Published: 22 January 2012

Abstract

Background

The first-ever round of school-based mass drug administration (MDA) with praziquantel together with mebendazole targeting school-aged children in endemic districts was conducted in 2009 by the National Neglected Tropical Diseases Control Program. To evaluate the impact of the treatment regimen, a cross-sectional sentinel site survey was conducted 6 months post-MDA.

Methods

Fifteen sentinel schools from six highly endemic districts (according to data from national and pre-MDA surveys) with Schistosoma mansoni affecting over 50% of the population, and moderate to high prevalence of hookworms (> 20%). Approximately 30 children aged 9-14 years were selected from each school and stool samples (one per student) were examined by the Kato-Katz method.

Results

The overall prevalence (and intensity) in these sentinel sites pre-MDA of S. mansoni was 69.0% (170.8 epg), hookworm: 41.7% (71.7 epg), Ascaris lumbricoides: 1.8% and Trichuris trichiura: 3.8%. Six months post MDA, the findings were S. mansoni: 38.2% (47.3 epg) and hookworm: 14.5% (8.7 epg), representing a reduction from pre-MDA levels of 44.6% (65.2%) and 72.3% (87.9%) respectively.
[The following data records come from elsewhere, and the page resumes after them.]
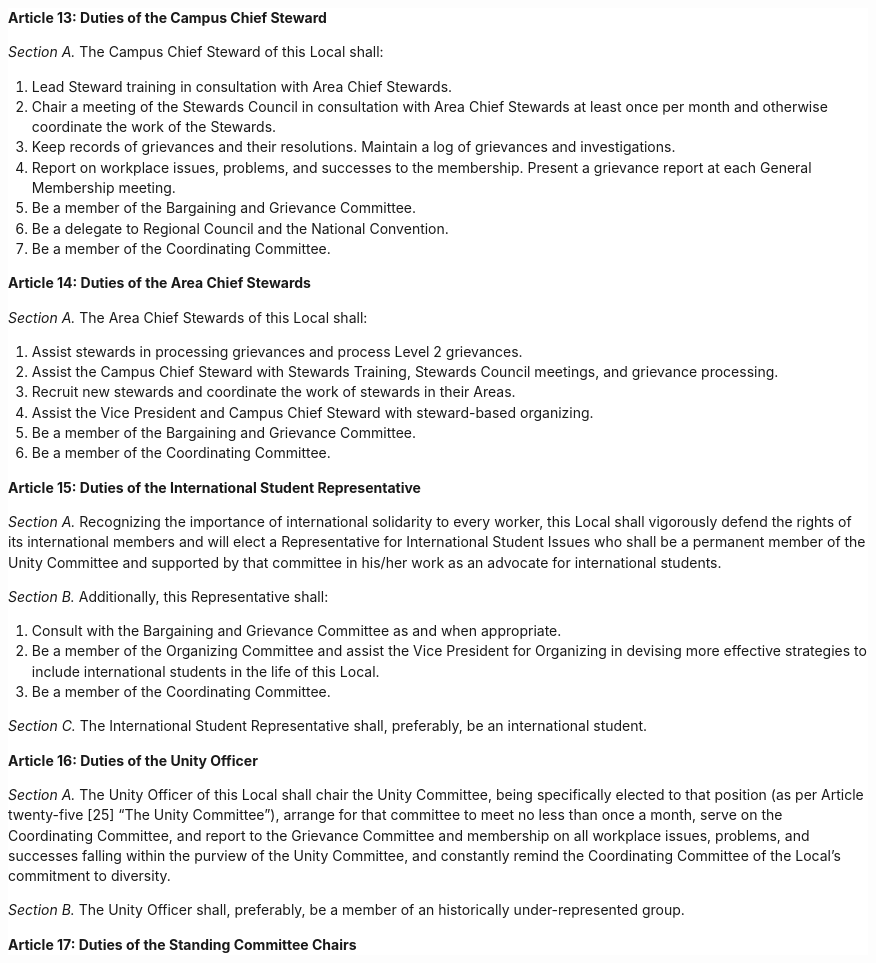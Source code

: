 **Article 13: Duties of the Campus Chief Steward**

_​Section A.​_ The Campus​ ​Chief Steward of this Local shall:

1. Lead Steward training in consultation with Area Chief Stewards.
2. Chair a meeting of the Stewards Council in consultation with Area Chief Stewards at least once per month and otherwise coordinate the work of the Stewards.
3. Keep records of grievances and their resolutions. Maintain a log of grievances and investigations.
4. Report on workplace issues, problems, and successes to the membership. Present a grievance report at each General Membership meeting.
5. Be a member of the Bargaining and Grievance Committee.
6. Be a delegate to Regional Council and the National Convention.
7. Be a member of the Coordinating Committee.

**Article 14: Duties of the Area Chief Stewards**

_​Section A.​_ The Area Chief Stewards of this Local shall:

1. Assist stewards in processing grievances and process Level 2 grievances.
2. Assist the Campus Chief Steward with Stewards Training, Stewards Council meetings, and grievance processing.
3. Recruit new stewards and coordinate the work of stewards in their Areas.
4. Assist the Vice President and Campus Chief Steward with steward-based organizing.
5. Be a member of the Bargaining and Grievance Committee.
6. Be a member of the Coordinating Committee.

**Article 15: Duties of the International Student Representative**

​_Section A.​_ Recognizing the importance of international solidarity to every worker, this Local shall vigorously defend the rights of its international members and will elect a Representative for International Student Issues who shall be a permanent member of the Unity Committee and supported by that committee in his/her work as an advocate for international students.

_​Section B.​_ Additionally, this Representative shall:

1. Consult with the Bargaining and Grievance Committee as and when appropriate.
2. Be a member of the Organizing Committee and assist the Vice President for Organizing in devising more effective strategies to include international students in the life of this Local.
3. Be a member of the Coordinating Committee.

_​Section C._​ The International Student Representative shall, preferably, be an international student.

**Article 16: Duties of the Unity Officer**

_​Section A._​ The Unity Officer of this Local shall chair the Unity Committee, being specifically elected to that position (as per Article twenty-five [25] “The Unity Committee”), arrange for that committee to meet no less than once a month, serve on the Coordinating Committee, and report to the Grievance Committee and membership on all workplace issues, problems, and successes falling within the purview of the Unity Committee, and constantly remind the Coordinating Committee of the Local’s commitment to diversity.

_​Section B._​ The Unity Officer shall, preferably, be a member of an historically under-represented group.

**Article 17: Duties of the Standing Committee Chairs**
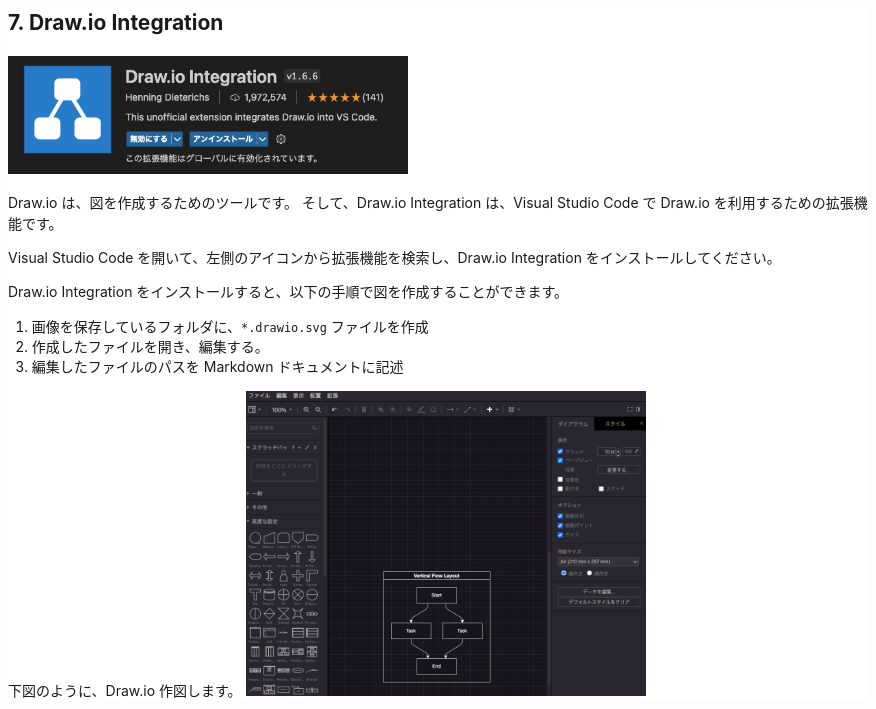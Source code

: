 ## 7. Draw.io Integration

<img src="images/vscodeで快適にmarkdownドキュメントを作成する/Draw.ioIntegration.png" alt="Draw.io Integration" width="400"/>

Draw.io は、図を作成するためのツールです。
そして、Draw.io Integration は、Visual Studio Code で Draw.io を利用するための拡張機能です。

Visual Studio Code を開いて、左側のアイコンから拡張機能を検索し、Draw.io Integration をインストールしてください。

Draw.io Integration をインストールすると、以下の手順で図を作成することができます。

1. 画像を保存しているフォルダに、`*.drawio.svg` ファイルを作成
2. 作成したファイルを開き、編集する。
3. 編集したファイルのパスを Markdown ドキュメントに記述

下図のように、Draw.io 作図します。
<img src="images/vscodeで快適にmarkdownドキュメントを作成する/Drawio.png" alt="Draw.io" width="400"/>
The proportion of children who were moderately or heavily infected with S. mansoni fell from 35.6% pre MDA to 9.9% post MDA.

Conclusions

Significant reduction in S. mansoni and hookworm infection was achieved by this first round MDA in school-going children in Sierra Leone. This reduction in infection burden can potentially contribute to a reduction of morbidity, such as anaemia, in these children.